Fundamental Forecast for Gold:Bearish
Gold Talking Points:
- Gold vulnerable to a breakout lower as sentiment sours and safe haven demand wanes
- Markets have already priced in a hike at next week’s Fed rate decision
- Retail positioning remains bullish with 87% of clients net-long
Gold Price Beholden to Trend Lines
Gold posted a moderate rally this week, trading higher until Friday when the metal surrendered earlier established gains. Heading in to Friday’s close, gold is set to close only slightly above the week’s open. Also on Friday, the hourly chart reveals multiple tests of short-term support which dates back to mid-August.
Gold Price Chart 60-Minute Time Frame, September 14th – September 21st
Together with the resistance posted from gold’s decline beginning in April, the metal is quickly running out of room to trade within the two levels. Next week will see a significant development in the metal’s price when a break occurs.
Look for events like the Fed’s Rate Decision on our Economic Calendar.
A break lower would likely be stalled by the support dating back to December 2015, around the $1180 level. To the upside, gold will face resistance at the 50% Fibonacci level around $1209. A break higher would likely need a significant fundamental development to carry through with conviction, which is rather unlikely with a quiet economic calendar this next week.
Gold Price Daily Time Frame, Year-to-Date
However, one notable event is present Wednesday. The Federal Reserve is due to announce their decision on the interest rate range which currently rests at 1.75% to 2.00%. Although the event will be watched closely by investors, markets have already priced in a hike. Falling in line with the current trend of 25 basis point hikes, CME futures have the probability of an increase to 2.00% to 2.25% in the high 90’s.
Gold’s Limited Upside
Historically, gold demand wavers as equities provide strong returns. As US equities push to record heights, gold interest should dip. It could be argued the ongoing trade wars should stoke some safe haven interest but this has not been seen in the past few months, with gold posting a multi-month decline. Strong equities and waning safe haven demand has left gold the “odd man out” lately, providing few reasons for a determined move higher.
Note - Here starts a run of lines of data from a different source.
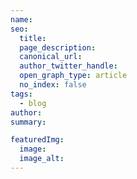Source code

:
```yaml
---
name:
seo:
  title:
  page_description:
  canonical_url:
  author_twitter_handle:
  open_graph_type: article
  no_index: false
tags:
  - blog
author:
summary:

featuredImg:
  image:
  image_alt:
---
```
Conversely, retail positioning at IG remains net-long on gold. This week saw positions shift from 85% long to 87% long and because we typically view client sentiment as a contrarian indicator, gold prices may continue downward.
All in all, it looks as though gold is positioned for a break lower. Considering the limited upside potential, waning safe haven demand, strong equities, and priced in Fed decision, we could see gold test support dating back to 2015 in the upcoming week.